- _REQUIREMENT_:
Each record below should be reproduced as it is written, with pictures left out entirely.

- _SUPPLIED INFORMATION_:
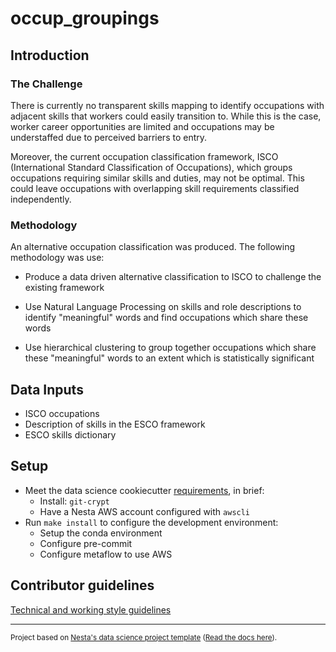 # occup_groupings

## Introduction

### The Challenge

There is currently no transparent skills mapping to identify occupations with adjacent skills that workers could easily transition to. While this is the case, worker career opportunities are limited and occupations may be understaffed due to perceived barriers to entry.

Moreover, the current occupation classification framework, ISCO (International Standard Classification of Occupations), which groups occupations requiring similar skills and duties, may not be optimal. This could leave occupations with overlapping skill
requirements classified independently.

### Methodology

An alternative occupation classification was produced. The following methodology was use:

- Produce a data driven alternative classification to ISCO to challenge the existing framework

- Use Natural Language Processing on skills and role descriptions to identify "meaningful" words and find occupations which share these words

- Use hierarchical clustering to group together occupations which share these "meaningful" words to an extent which is statistically significant

## Data Inputs

- ISCO occupations
- Description of skills in the ESCO framework
- ESCO skills dictionary

## Setup

- Meet the data science cookiecutter [requirements](http://nestauk.github.io/ds-cookiecutter), in brief:
  - Install: `git-crypt`
  - Have a Nesta AWS account configured with `awscli`
- Run `make install` to configure the development environment:
  - Setup the conda environment
  - Configure pre-commit
  - Configure metaflow to use AWS

## Contributor guidelines

[Technical and working style guidelines](https://github.com/nestauk/ds-cookiecutter/blob/master/GUIDELINES.md)

---

<small><p>Project based on <a target="_blank" href="https://github.com/nestauk/ds-cookiecutter">Nesta's data science project template</a>
(<a href="http://nestauk.github.io/ds-cookiecutter">Read the docs here</a>).
</small>
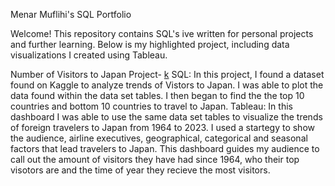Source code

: Menar Muflihi's SQL Portfolio

Welcome! This repository contains SQL's ive written for personal projects and further learning. Below is my highlighted project, including data visualizations I created using Tableau. 

Number of Visitors to Japan Project- [k]([url](https://github.com/muflihim/SQL-Portfolio/blob/main/Number%20of%20Visitors%20to%20Japan))
SQL: In this project, I found a dataset found on Kaggle to analyze trends of Vistors to Japan. I was able to plot the data found within the data set tables. I then began to find the the top 10 countries and bottom 10 countries to travel to Japan. 
Tableau: In this dashboard I was able to use the same data set tables to visualize the trends of foreign travelers to Japan from 1964 to 2023. I used a startegy to show the audience, airline executives, geographical, categorical and seasonal factors that lead travelers to Japan. This dashboard guides my audience to call out the amount of visitors they have had since 1964, who their top visotors are and the time of year they recieve the most visitors. 



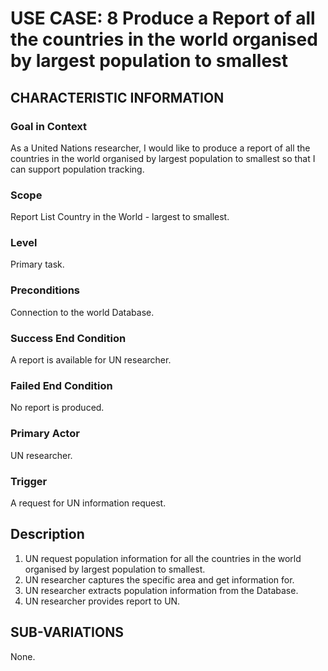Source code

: # USE CASE: 8 Produce a Report of all the countries in the world organised by largest population to smallest

## CHARACTERISTIC INFORMATION

### Goal in Context

As a United Nations researcher, I would like to produce a report of all the countries in the world organised by largest population to smallest so that I can support population tracking.

### Scope

Report List Country in the World - largest to smallest.

### Level

Primary task.

### Preconditions

Connection to the world Database.

### Success End Condition

A report is available for UN researcher.

### Failed End Condition

No report is produced.

### Primary Actor

UN researcher.

### Trigger

A request for UN information request.

## Description

1. UN request population information for all the countries in the world organised by largest population to smallest.
2. UN researcher captures the specific area and get information for.
3. UN researcher extracts population information from the Database.
4. UN researcher provides report to UN.

## SUB-VARIATIONS

None.

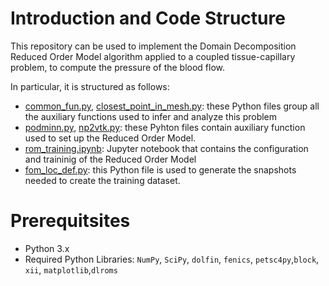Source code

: # Introduction and Code Structure
This repository can be used to implement the Domain Decomposition Reduced Order Model algorithm applied to a coupled tissue-capillary problem, to compute the pressure of the blood flow.

In particular, it is structured as follows:

- [common_fun.py](./common_fun.py), [closest_point_in_mesh.py](./closest_point_in_mesh.py): these Python files group all the auxiliary functions used to infer and analyze this problem
- [podminn.py](./podminn.py), [np2vtk.py](./np2vtk.py): these Pyhton files contain auxiliary function used to set up the Reduced Order Model.
- [rom_training.ipynb](https://github.com/violabrenzone/DD-ROM/blob/main/rom_training.ipynb): Jupyter notebook that contains the configuration and traininig of the Reduced Order Model
- [fom_loc_def.py](./fom_loc_def.py): this Python file is used to generate the snapshots needed to create the training dataset.


# Prerequitsites

- Python 3.x
- Required Python Libraries:  `NumPy`, `SciPy`, `dolfin`, `fenics`, `petsc4py`,`block`, `xii`, `matplotlib`,`dlroms`
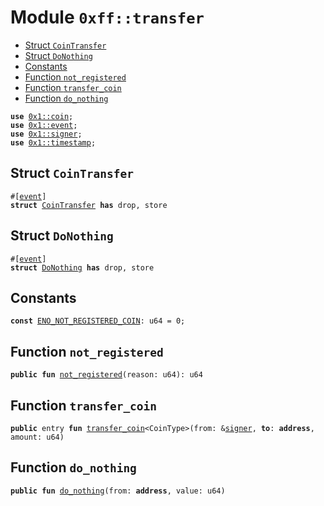 
<a id="0xff_transfer"></a>

# Module `0xff::transfer`



-  [Struct `CoinTransfer`](#0xff_transfer_CoinTransfer)
-  [Struct `DoNothing`](#0xff_transfer_DoNothing)
-  [Constants](#@Constants_0)
-  [Function `not_registered`](#0xff_transfer_not_registered)
-  [Function `transfer_coin`](#0xff_transfer_transfer_coin)
-  [Function `do_nothing`](#0xff_transfer_do_nothing)


<pre><code><b>use</b> <a href="">0x1::coin</a>;
<b>use</b> <a href="">0x1::event</a>;
<b>use</b> <a href="">0x1::signer</a>;
<b>use</b> <a href="">0x1::timestamp</a>;
</code></pre>



<a id="0xff_transfer_CoinTransfer"></a>

## Struct `CoinTransfer`



<pre><code>#[<a href="">event</a>]
<b>struct</b> <a href="transfer.md#0xff_transfer_CoinTransfer">CoinTransfer</a> <b>has</b> drop, store
</code></pre>



<a id="0xff_transfer_DoNothing"></a>

## Struct `DoNothing`



<pre><code>#[<a href="">event</a>]
<b>struct</b> <a href="transfer.md#0xff_transfer_DoNothing">DoNothing</a> <b>has</b> drop, store
</code></pre>



<a id="@Constants_0"></a>

## Constants


<a id="0xff_transfer_ENO_NOT_REGISTERED_COIN"></a>



<pre><code><b>const</b> <a href="transfer.md#0xff_transfer_ENO_NOT_REGISTERED_COIN">ENO_NOT_REGISTERED_COIN</a>: u64 = 0;
</code></pre>



<a id="0xff_transfer_not_registered"></a>

## Function `not_registered`



<pre><code><b>public</b> <b>fun</b> <a href="transfer.md#0xff_transfer_not_registered">not_registered</a>(reason: u64): u64
</code></pre>



<a id="0xff_transfer_transfer_coin"></a>

## Function `transfer_coin`



<pre><code><b>public</b> entry <b>fun</b> <a href="transfer.md#0xff_transfer_transfer_coin">transfer_coin</a>&lt;CoinType&gt;(from: &<a href="">signer</a>, <b>to</b>: <b>address</b>, amount: u64)
</code></pre>



<a id="0xff_transfer_do_nothing"></a>

## Function `do_nothing`



<pre><code><b>public</b> <b>fun</b> <a href="transfer.md#0xff_transfer_do_nothing">do_nothing</a>(from: <b>address</b>, value: u64)
</code></pre>
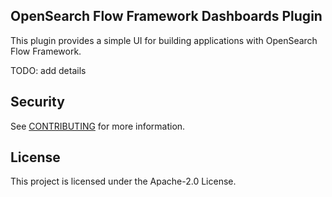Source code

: ## OpenSearch Flow Framework Dashboards Plugin

This plugin provides a simple UI for building applications with OpenSearch Flow Framework.

TODO: add details

## Security

See [CONTRIBUTING](CONTRIBUTING.md#security-issue-notifications) for more information.

## License

This project is licensed under the Apache-2.0 License.
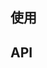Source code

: <!--
 * @Description: 表格展示列组件
 * @Author: panrui
 * @Date: 2021-06-07 14:52:07
 * @LastEditTime: 2021-06-07 14:54:21
 * @LastEditors: panrui
 * 不忘初心,不负梦想
-->
## 使用
## API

- _SOLUTION_:
 # occup_groupings

## Introduction

### The Challenge

There is currently no transparent skills mapping to identify occupations with adjacent skills that workers could easily transition to. While this is the case, worker career opportunities are limited and occupations may be understaffed due to perceived barriers to entry.

Moreover, the current occupation classification framework, ISCO (International Standard Classification of Occupations), which groups occupations requiring similar skills and duties, may not be optimal. This could leave occupations with overlapping skill
requirements classified independently.

### Methodology

An alternative occupation classification was produced. The following methodology was use:

- Produce a data driven alternative classification to ISCO to challenge the existing framework

- Use Natural Language Processing on skills and role descriptions to identify "meaningful" words and find occupations which share these words

- Use hierarchical clustering to group together occupations which share these "meaningful" words to an extent which is statistically significant

## Data Inputs

- ISCO occupations
- Description of skills in the ESCO framework
- ESCO skills dictionary

## Setup

- Meet the data science cookiecutter [requirements](http://nestauk.github.io/ds-cookiecutter), in brief:
  - Install: `git-crypt`
  - Have a Nesta AWS account configured with `awscli`
- Run `make install` to configure the development environment:
  - Setup the conda environment
  - Configure pre-commit
  - Configure metaflow to use AWS

## Contributor guidelines

[Technical and working style guidelines](https://github.com/nestauk/ds-cookiecutter/blob/master/GUIDELINES.md)

---

<small><p>Project based on <a target="_blank" href="https://github.com/nestauk/ds-cookiecutter">Nesta's data science project template</a>
(<a href="http://nestauk.github.io/ds-cookiecutter">Read the docs here</a>).
</small>
Source code

: Menar Muflihi's SQL Portfolio

Welcome! This repository contains SQL's ive written for personal projects and further learning. Below is my highlighted project, including data visualizations I created using Tableau. 

Number of Visitors to Japan Project- [k]([url](https://github.com/muflihim/SQL-Portfolio/blob/main/Number%20of%20Visitors%20to%20Japan))
SQL: In this project, I found a dataset found on Kaggle to analyze trends of Vistors to Japan. I was able to plot the data found within the data set tables. I then began to find the the top 10 countries and bottom 10 countries to travel to Japan. 
Tableau: In this dashboard I was able to use the same data set tables to visualize the trends of foreign travelers to Japan from 1964 to 2023. I used a startegy to show the audience, airline executives, geographical, categorical and seasonal factors that lead travelers to Japan. This dashboard guides my audience to call out the amount of visitors they have had since 1964, who their top visotors are and the time of year they recieve the most visitors. 



Source code

: # USE CASE: 8 Produce a Report of all the countries in the world organised by largest population to smallest

## CHARACTERISTIC INFORMATION

### Goal in Context

As a United Nations researcher, I would like to produce a report of all the countries in the world organised by largest population to smallest so that I can support population tracking.

### Scope

Report List Country in the World - largest to smallest.

### Level

Primary task.

### Preconditions

Connection to the world Database.

### Success End Condition

A report is available for UN researcher.

### Failed End Condition

No report is produced.

### Primary Actor

UN researcher.

### Trigger

A request for UN information request.

## Description

1. UN request population information for all the countries in the world organised by largest population to smallest.
2. UN researcher captures the specific area and get information for.
3. UN researcher extracts population information from the Database.
4. UN researcher provides report to UN.

## SUB-VARIATIONS

None.

Source code

: # Introduction and Code Structure
This repository can be used to implement the Domain Decomposition Reduced Order Model algorithm applied to a coupled tissue-capillary problem, to compute the pressure of the blood flow.

In particular, it is structured as follows:

- [common_fun.py](./common_fun.py), [closest_point_in_mesh.py](./closest_point_in_mesh.py): these Python files group all the auxiliary functions used to infer and analyze this problem
- [podminn.py](./podminn.py), [np2vtk.py](./np2vtk.py): these Pyhton files contain auxiliary function used to set up the Reduced Order Model.
- [rom_training.ipynb](https://github.com/violabrenzone/DD-ROM/blob/main/rom_training.ipynb): Jupyter notebook that contains the configuration and traininig of the Reduced Order Model
- [fom_loc_def.py](./fom_loc_def.py): this Python file is used to generate the snapshots needed to create the training dataset.


# Prerequitsites

- Python 3.x
- Required Python Libraries:  `NumPy`, `SciPy`, `dolfin`, `fenics`, `petsc4py`,`block`, `xii`, `matplotlib`,`dlroms`
<a id="0xff_transfer"></a>

# Module `0xff::transfer`



-  [Struct `CoinTransfer`](#0xff_transfer_CoinTransfer)
-  [Struct `DoNothing`](#0xff_transfer_DoNothing)
-  [Constants](#@Constants_0)
-  [Function `not_registered`](#0xff_transfer_not_registered)
-  [Function `transfer_coin`](#0xff_transfer_transfer_coin)
-  [Function `do_nothing`](#0xff_transfer_do_nothing)


<pre><code><b>use</b> <a href="">0x1::coin</a>;
<b>use</b> <a href="">0x1::event</a>;
<b>use</b> <a href="">0x1::signer</a>;
<b>use</b> <a href="">0x1::timestamp</a>;
</code></pre>



<a id="0xff_transfer_CoinTransfer"></a>

## Struct `CoinTransfer`



<pre><code>#[<a href="">event</a>]
<b>struct</b> <a href="transfer.md#0xff_transfer_CoinTransfer">CoinTransfer</a> <b>has</b> drop, store
</code></pre>



<a id="0xff_transfer_DoNothing"></a>

## Struct `DoNothing`



<pre><code>#[<a href="">event</a>]
<b>struct</b> <a href="transfer.md#0xff_transfer_DoNothing">DoNothing</a> <b>has</b> drop, store
</code></pre>



<a id="@Constants_0"></a>

## Constants


<a id="0xff_transfer_ENO_NOT_REGISTERED_COIN"></a>



<pre><code><b>const</b> <a href="transfer.md#0xff_transfer_ENO_NOT_REGISTERED_COIN">ENO_NOT_REGISTERED_COIN</a>: u64 = 0;
</code></pre>



<a id="0xff_transfer_not_registered"></a>

## Function `not_registered`



<pre><code><b>public</b> <b>fun</b> <a href="transfer.md#0xff_transfer_not_registered">not_registered</a>(reason: u64): u64
</code></pre>



<a id="0xff_transfer_transfer_coin"></a>

## Function `transfer_coin`



<pre><code><b>public</b> entry <b>fun</b> <a href="transfer.md#0xff_transfer_transfer_coin">transfer_coin</a>&lt;CoinType&gt;(from: &<a href="">signer</a>, <b>to</b>: <b>address</b>, amount: u64)
</code></pre>



<a id="0xff_transfer_do_nothing"></a>

## Function `do_nothing`



<pre><code><b>public</b> <b>fun</b> <a href="transfer.md#0xff_transfer_do_nothing">do_nothing</a>(from: <b>address</b>, value: u64)
</code></pre>
Source code

: ## OpenSearch Flow Framework Dashboards Plugin

This plugin provides a simple UI for building applications with OpenSearch Flow Framework.

TODO: add details

## Security

See [CONTRIBUTING](CONTRIBUTING.md#security-issue-notifications) for more information.

## License

This project is licensed under the Apache-2.0 License.
Source code

: <!--
 * @Description: 表格展示列组件
 * @Author: panrui
 * @Date: 2021-06-07 14:52:07
 * @LastEditTime: 2021-06-07 14:54:21
 * @LastEditors: panrui
 * 不忘初心,不负梦想
-->
## 使用
## API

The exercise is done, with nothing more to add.